THE DRIVER’S EXPERIENCE
The IP Freeway Star
We usually use vans to haul cargo, or live in them or do certain things in them. However, recently something called the minivan has started to show up and IP’s second generation Freeway Star claims to be one of the better options.
Many automakers today are experimenting with this new fangled thing called a minivan, our beloved Union Motors, seems to think that shortening their full size Merchant cargo van is a viable option, or Kaiser with their Personenwagen. However, from the far eastern island nation of Ariya comes IP, (Short for International Production).We’ve done reviews of some of their other cars like the Lily or the Icarus, but never their vans. It must be said that their IP Highwaystar was not a huge seller here to begin with and the Freewaystar, despite coming out in the late 70s, is just now coming to the US market in its updated second generation. While cargo and passenger versions of the Freewaystar exist, only the passenger version is coming to the US and this likely means that we’ve got another competitor in this market.

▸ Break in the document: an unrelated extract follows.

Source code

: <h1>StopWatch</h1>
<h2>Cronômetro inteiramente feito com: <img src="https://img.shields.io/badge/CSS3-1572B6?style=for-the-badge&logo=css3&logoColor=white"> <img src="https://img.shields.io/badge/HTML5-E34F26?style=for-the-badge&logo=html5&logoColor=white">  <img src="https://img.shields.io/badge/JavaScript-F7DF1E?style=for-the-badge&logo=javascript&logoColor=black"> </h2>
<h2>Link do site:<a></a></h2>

So, is the Freeway Star a viable contender in the minivan market or is it too out of scope to be valid? This is the question that we want to answer.
As disappointing as it is, the Freeway Star obviously won’t handle like a sports car. There is some understeer of course and there will always be body roll since vans tend to be quite top heavy. The small size however makes it easy to use in the city which could make it a great taxi or people transporter, and has power steering which again, makes it easier to use and control.
Verdict: 6 / 10
The Freeway Star is obviously not designed to handle like a sports car, and it’s impossible to try and make it one. However, the Freewaystar tends to outclass other vehicles in this class thanks to its smaller length.
While the IP 4Z engine might be a good engine, it doesn’t really do any favors for the Freewaystar’s performance. With 107hp, 0 - 60 is done in 12.7 seconds which is somewhat adequate for being a van. A drag racer it is not, completing a quarter mile run in 18.5 seconds. The top speed of just over 100 miles per hour and for a van is by no means amazing but it works.
Verdict: 4 / 10
As we said before, the Freeway Star is by no means a sporty vehicle, but it manages to get up to highway speeds.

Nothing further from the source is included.